RECORDS FOR PROCESSING:
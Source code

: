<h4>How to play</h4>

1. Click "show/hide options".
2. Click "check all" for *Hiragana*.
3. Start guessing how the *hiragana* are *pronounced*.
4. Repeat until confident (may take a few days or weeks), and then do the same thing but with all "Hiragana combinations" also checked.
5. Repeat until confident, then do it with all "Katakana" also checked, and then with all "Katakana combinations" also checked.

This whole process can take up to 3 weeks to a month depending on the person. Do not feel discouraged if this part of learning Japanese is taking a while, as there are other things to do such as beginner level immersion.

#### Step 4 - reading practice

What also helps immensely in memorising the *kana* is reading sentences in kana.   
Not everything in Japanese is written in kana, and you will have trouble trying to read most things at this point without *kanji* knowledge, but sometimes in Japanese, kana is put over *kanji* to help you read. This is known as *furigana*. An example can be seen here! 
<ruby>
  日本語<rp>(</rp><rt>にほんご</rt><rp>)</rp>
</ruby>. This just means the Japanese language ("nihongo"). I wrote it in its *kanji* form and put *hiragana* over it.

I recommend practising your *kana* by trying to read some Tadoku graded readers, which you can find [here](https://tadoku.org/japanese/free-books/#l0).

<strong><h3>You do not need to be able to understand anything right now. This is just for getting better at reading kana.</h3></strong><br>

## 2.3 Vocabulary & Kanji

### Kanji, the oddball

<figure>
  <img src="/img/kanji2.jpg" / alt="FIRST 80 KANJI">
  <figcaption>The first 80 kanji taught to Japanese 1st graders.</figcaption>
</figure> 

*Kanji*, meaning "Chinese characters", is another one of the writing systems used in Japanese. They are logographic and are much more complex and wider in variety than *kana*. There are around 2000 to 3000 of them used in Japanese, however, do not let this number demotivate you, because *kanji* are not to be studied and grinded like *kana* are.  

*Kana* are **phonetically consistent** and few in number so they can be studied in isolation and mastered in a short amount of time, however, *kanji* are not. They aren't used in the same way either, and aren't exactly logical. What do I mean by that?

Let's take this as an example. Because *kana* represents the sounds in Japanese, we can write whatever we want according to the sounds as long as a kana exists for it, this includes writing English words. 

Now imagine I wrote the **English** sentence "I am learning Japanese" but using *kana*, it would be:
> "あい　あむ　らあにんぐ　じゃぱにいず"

THE PROBLEM: Lines after the one containing "5. Repeat until" are not part of the task. Output the entries exactly from their first line through that one.

SOLUTION TO THIS PROBLEM:
Source code

:<h4>How to play</h4>

1. Click "show/hide options".
2. Click "check all" for *Hiragana*.
3. Start guessing how the *hiragana* are *pronounced*.
4. Repeat until confident (may take a few days or weeks), and then do the same thing but with all "Hiragana combinations" also checked.
5. Repeat until confident, then do it with all "Katakana" also checked, and then with all "Katakana combinations" also checked.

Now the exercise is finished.